I liked this series because it was different from anything else on the stands at the time. The characters and story were solid, and Spirit of Tao also introduced me to the art of Billy Tan. This short-lived series got lost in the shuffle, and that’s a shame because this was a great read.
2. Cyberforce Origins #1 (1995)
If you go only by the cover of Cyberforce Origins #1, then you probably think this is just another mediocre 90’s Bad Girl comic, but you would be wrong!
In Cyberforce Origins #1, writers Marc Silvestri, Mike Heisler, and artist Joe Benitez tell the origin story of Cyberforce member Cyblade. Born Dominique Thiebaut, she was spoiled and pampered as a child.
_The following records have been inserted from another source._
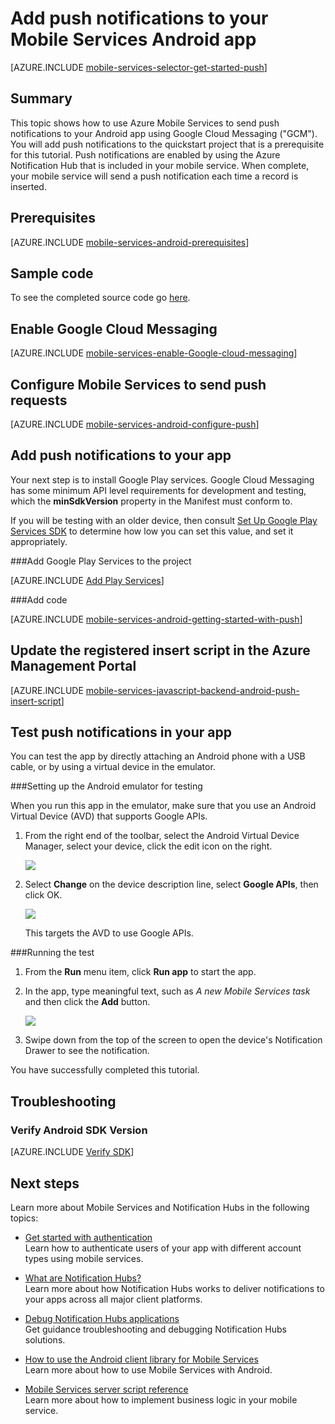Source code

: 
<properties
	pageTitle="Get started with push notifications (Android JavaScript) | Windows Azure"
	description="Learn how to use Azure Mobile Services to send push notifications to your Android JavaScript app."
	services="mobile-services, notification-hubs"
	documentationCenter="android"
	authors="RickSaling"
	writer="ricksal"
	manager="dwrede"
	editor=""/>

<tags 
	ms.service="mobile-services" 
	ms.date="10/06/2015"
	wacn.date=""/>


# Add push notifications to your Mobile Services Android app

[AZURE.INCLUDE [mobile-services-selector-get-started-push](../includes/mobile-services-selector-get-started-push.md)]

## Summary

This topic shows how to use Azure Mobile Services to send push notifications to your Android app using Google Cloud Messaging ("GCM"). You will add push notifications to the quickstart project that is a prerequisite for this tutorial. Push notifications are enabled by using the Azure Notification Hub that is included in your mobile service. When complete, your mobile service will send a push notification each time a record is inserted.

## Prerequisites

[AZURE.INCLUDE [mobile-services-android-prerequisites](../includes/mobile-services-android-prerequisites.md)]

## Sample code
To see the completed source code go [here](https://github.com/Azure/mobile-services-samples/tree/master/GettingStartedWithPush).

## Enable Google Cloud Messaging

[AZURE.INCLUDE [mobile-services-enable-Google-cloud-messaging](../includes/mobile-services-enable-google-cloud-messaging.md)]

## Configure Mobile Services to send push requests

[AZURE.INCLUDE [mobile-services-android-configure-push](../includes/mobile-services-android-configure-push.md)]

## Add push notifications to your app



Your next step is to install Google Play services. Google Cloud Messaging has some minimum API level requirements for development and testing, which the **minSdkVersion** property in the Manifest must conform to. 

If you will be testing with an older device, then consult [Set Up Google Play Services SDK] to determine how low you can set this value, and set it appropriately.

###Add Google Play Services to the project

[AZURE.INCLUDE [Add Play Services](../includes/mobile-services-add-google-play-services.md)]

###Add code

[AZURE.INCLUDE [mobile-services-android-getting-started-with-push](../includes/mobile-services-android-getting-started-with-push.md)]


## Update the registered insert script in the Azure Management Portal

[AZURE.INCLUDE [mobile-services-javascript-backend-android-push-insert-script](../includes/mobile-services-javascript-backend-android-push-insert-script.md)]


## Test push notifications in your app

You can test the app by directly attaching an Android phone with a USB cable, or by using a virtual device in the emulator.

###Setting up the Android emulator for testing

When you run this app in the emulator, make sure that you use an Android Virtual Device (AVD) that supports Google APIs.

1. From the right end of the toolbar, select the Android Virtual Device Manager, select your device, click the edit icon on the right.

	![](./media/mobile-services-javascript-backend-android-get-started-push/mobile-services-android-virtual-device-manager.png)

2. Select **Change** on the device description line, select **Google APIs**,  then click OK.

   	![](./media/mobile-services-javascript-backend-android-get-started-push/mobile-services-android-virtual-device-manager-edit.png)

	This targets the AVD to use Google APIs.

###Running the test

1. From the **Run** menu item, click **Run app** to start the app.

2. In the app, type meaningful text, such as _A new Mobile Services task_ and then click the **Add** button.

  	![](./media/mobile-services-javascript-backend-android-get-started-push/mobile-quickstart-push1-android.png)

3. Swipe down from the top of the screen to open the device's Notification Drawer to see the notification.


You have successfully completed this tutorial.

## Troubleshooting

### Verify Android SDK Version

[AZURE.INCLUDE [Verify SDK](../includes/mobile-services-verify-android-sdk-version.md)]

## Next steps

<!---This tutorial demonstrated the basics of enabling an Android app to use Mobile Services and Notification Hubs to send push notifications. Next, consider completing the next tutorial, [Send push notifications to authenticated users], which shows how to use tags to send push notifications from a Mobile Service to only an authenticated user.

+ [Send broadcast notifications to subscribers]
	<br/>Learn how users can register and receive push notifications for categories they're interested in.

+ [Send template-based notifications to subscribers]
	<br/>Learn how to use templates to send push notifications from a Mobile Service, without having to craft platform-specific payloads in your back-end.
-->

Learn more about Mobile Services and Notification Hubs in the following topics:

* [Get started with authentication]
  <br/>Learn how to authenticate users of your app with different account types using mobile services.

* [What are Notification Hubs?]
  <br/>Learn more about how Notification Hubs works to deliver notifications to your apps across all major client platforms.

* [Debug Notification Hubs applications](https://msdn.microsoft.com/zh-cn/library/dn530751.aspx)
  </br>Get guidance troubleshooting and debugging Notification Hubs solutions. 

* [How to use the Android client library for Mobile Services]
  <br/>Learn more about how to use Mobile Services with Android.

* [Mobile Services server script reference]
  <br/>Learn more about how to implement business logic in your mobile service.


<!-- Anchors. -->
[Register your app for push notifications and configure Mobile Services]: #register
[Update the generated push notification code]: #update-scripts
[Insert data to receive notifications]: #test
[Next Steps]:#next-steps

<!-- Images. -->
[13]: ./media/mobile-services-windows-store-javascript-get-started-push/mobile-quickstart-push1.png
[14]: ./media/mobile-services-windows-store-javascript-get-started-push/mobile-quickstart-push2.png


<!-- URLs. -->
[Submit an app page]: http://go.microsoft.com/fwlink/p/?LinkID=266582
[My Applications]: http://go.microsoft.com/fwlink/p/?LinkId=262039
[Get started with Mobile Services]: /documentation/articles/mobile-services-android-get-started
[Get started with authentication]: /documentation/articles/mobile-services-android-get-started-users
[Get started with push notifications]: /documentation/articles/mobile-services-javascript-backend-windows-store-dotnet-get-started-with-push-js
[Push notifications to app users]: /documentation/articles/mobile-services-javascript-backend-windows-store-javascript-get-started-push
[Authorize users with scripts]: /documentation/articles/mobile-services-windows-store-javascript-authorize-users-in-scripts
[JavaScript and HTML]: /documentation/articles/mobile-services-javascript-backend-windows-store-dotnet-get-started-with-push-js
[Set Up Google Play Services SDK]: http://go.microsoft.com/fwlink/?LinkId=389801
[Azure Management Portal]: https://manage.windowsazure.cn/
[How to use the Android client library for Mobile Services]: /documentation/articles/mobile-services-android-how-to-use-client-library
[gcm object]: https://msdn.microsoft.com/zh-cn/library/dn126137.aspx

[Mobile Services server script reference]: /documentation/articles/mobile-services-how-to-use-server-scripts


[What are Notification Hubs?]: /documentation/articles/notification-hubs-overview
[Send broadcast notifications to subscribers]: /documentation/articles/notification-hubs-android-send-breaking-news
[Send template-based notifications to subscribers]: /documentation/articles/notification-hubs-android-send-localized-breaking-news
Her mutant powers manifested after she was attacked by gunmen at her school, at which point her father hired a new nanny who would also serve as her bodyguard. But this woman was no Mary Poppins, and she secretly trained Dominique to become a killing machine. And that’s just part of the story.
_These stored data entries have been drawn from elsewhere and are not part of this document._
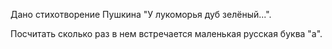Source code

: Дано стихотворение Пушкина "У лукоморья дуб зелёный...".

Посчитать сколько раз в нем встречается маленькая русская буква "a".
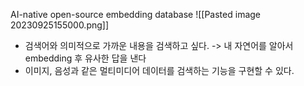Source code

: AI-native open-source embedding database
![[Pasted image 20230925155000.png]]

- 검색어와 의미적으로 가까운 내용을 검색하고 싶다. -> 내 자연어를 알아서 embedding 후 유사한 답을 낸다
- 이미지, 음성과 같은 멀티미디어 데이터를 검색하는 기능을 구현할 수 있다.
By the time Cyberforce Origins was published, the origins of Image characters were… messy to say the least. Spawn probably had the most decent origin in the company, but even that had to be changed when Rob Liefeld left the company.
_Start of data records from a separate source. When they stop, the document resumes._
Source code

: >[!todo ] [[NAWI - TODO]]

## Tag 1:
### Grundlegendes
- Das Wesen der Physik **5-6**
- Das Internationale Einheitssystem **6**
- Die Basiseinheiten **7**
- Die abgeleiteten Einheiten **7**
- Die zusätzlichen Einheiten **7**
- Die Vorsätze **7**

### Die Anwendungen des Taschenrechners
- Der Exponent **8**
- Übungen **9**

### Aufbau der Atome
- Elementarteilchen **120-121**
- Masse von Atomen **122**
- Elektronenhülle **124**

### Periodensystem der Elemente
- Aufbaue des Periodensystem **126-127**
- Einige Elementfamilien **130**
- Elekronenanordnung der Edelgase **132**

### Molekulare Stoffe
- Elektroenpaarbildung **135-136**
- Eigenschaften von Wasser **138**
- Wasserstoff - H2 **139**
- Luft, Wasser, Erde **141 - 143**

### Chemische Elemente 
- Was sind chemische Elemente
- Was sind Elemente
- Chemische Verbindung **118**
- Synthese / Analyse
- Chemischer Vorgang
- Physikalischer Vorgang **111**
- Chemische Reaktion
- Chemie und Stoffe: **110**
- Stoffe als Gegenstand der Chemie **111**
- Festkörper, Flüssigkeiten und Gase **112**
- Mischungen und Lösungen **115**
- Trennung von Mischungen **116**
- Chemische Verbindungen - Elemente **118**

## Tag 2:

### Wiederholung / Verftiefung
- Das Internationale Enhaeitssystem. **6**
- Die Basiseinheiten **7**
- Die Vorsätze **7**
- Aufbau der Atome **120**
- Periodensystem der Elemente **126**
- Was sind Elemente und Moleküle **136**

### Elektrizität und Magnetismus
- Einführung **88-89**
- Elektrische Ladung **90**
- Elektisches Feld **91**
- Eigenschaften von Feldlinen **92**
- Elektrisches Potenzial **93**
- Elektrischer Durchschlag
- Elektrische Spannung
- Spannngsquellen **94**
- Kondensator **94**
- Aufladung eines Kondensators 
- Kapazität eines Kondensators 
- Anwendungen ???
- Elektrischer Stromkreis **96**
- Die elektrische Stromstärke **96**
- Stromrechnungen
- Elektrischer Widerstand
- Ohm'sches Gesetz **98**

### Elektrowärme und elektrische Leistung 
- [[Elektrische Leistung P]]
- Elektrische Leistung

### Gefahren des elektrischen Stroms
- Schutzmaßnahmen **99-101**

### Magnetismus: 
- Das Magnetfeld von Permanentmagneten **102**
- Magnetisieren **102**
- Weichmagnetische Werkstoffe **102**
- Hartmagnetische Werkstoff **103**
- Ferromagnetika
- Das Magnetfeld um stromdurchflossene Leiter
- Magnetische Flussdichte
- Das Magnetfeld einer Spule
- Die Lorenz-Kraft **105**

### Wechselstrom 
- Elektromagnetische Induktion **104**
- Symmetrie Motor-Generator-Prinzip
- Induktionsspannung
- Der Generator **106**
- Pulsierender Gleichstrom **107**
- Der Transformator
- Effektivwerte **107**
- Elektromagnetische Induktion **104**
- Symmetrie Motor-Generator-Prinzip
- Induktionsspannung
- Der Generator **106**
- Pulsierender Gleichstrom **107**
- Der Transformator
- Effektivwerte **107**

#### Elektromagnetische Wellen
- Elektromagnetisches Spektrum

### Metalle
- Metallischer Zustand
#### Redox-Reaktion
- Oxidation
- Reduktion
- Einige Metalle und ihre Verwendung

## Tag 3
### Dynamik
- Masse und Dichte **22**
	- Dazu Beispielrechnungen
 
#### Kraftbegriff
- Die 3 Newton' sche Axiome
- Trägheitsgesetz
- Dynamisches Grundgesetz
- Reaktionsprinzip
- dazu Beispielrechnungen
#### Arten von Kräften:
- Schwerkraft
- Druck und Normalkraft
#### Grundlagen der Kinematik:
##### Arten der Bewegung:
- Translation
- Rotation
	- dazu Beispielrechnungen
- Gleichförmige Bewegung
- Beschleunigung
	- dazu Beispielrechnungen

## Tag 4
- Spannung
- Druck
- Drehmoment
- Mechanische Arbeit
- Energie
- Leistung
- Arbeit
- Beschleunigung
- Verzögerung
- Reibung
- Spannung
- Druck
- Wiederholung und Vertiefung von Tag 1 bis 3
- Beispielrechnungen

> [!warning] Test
However, Marc Silvestri, Mike Heisler, Joe Benitez delivered a top-notch origin for Cyblade. I honestly could not ask for more from an origin story, its just a shame this book has been largely forgotten.
1. Wildcats Aliens #1 (1998)
When an escape pod crash-lands on New York with injured StormWatch agent Flint enclosed, the WildC.A.T.s decide to get involved. Void teleports the team up to SkyWatch and into the middle of a disaster zone. They discover two things; for one, the aliens arent Daemonite and two, they are going to have one hell of a time getting the survivors, and themselves, off the space station alive.
But how can even the WildC.A.T.s survive an encounter with the Aliens when StormWatch has already fallen. Get ready for a horror/sci-fi/super hero slugfest the likes that has never been seen before!
In Wildcats Aliens #1, Warren Ellis, and artists Chris Sprouse and Kevin Nowlan decimated my favorite Image team: Stormwatch. Ellis, Sprouse, and Nowlan killed or maimed some of my favorite characters, and Stormwatch didn’t even get their name on the title. After reading this one-shot, I was shocked, and sad.
Maybe the early years of Image weren’t the best but think of it this way: without the foundation laid by Younglbood, Wetworks, Shdowhawk and the rest, we may not have The Walking Dead, East of West, Reborn or Paper Girls. So next time you see a 25 cent copy of Youngblood #1, don’t dismiss it as another crap 90’s comic.
Anyways, happy birthday Image, and thanks for some fun comics!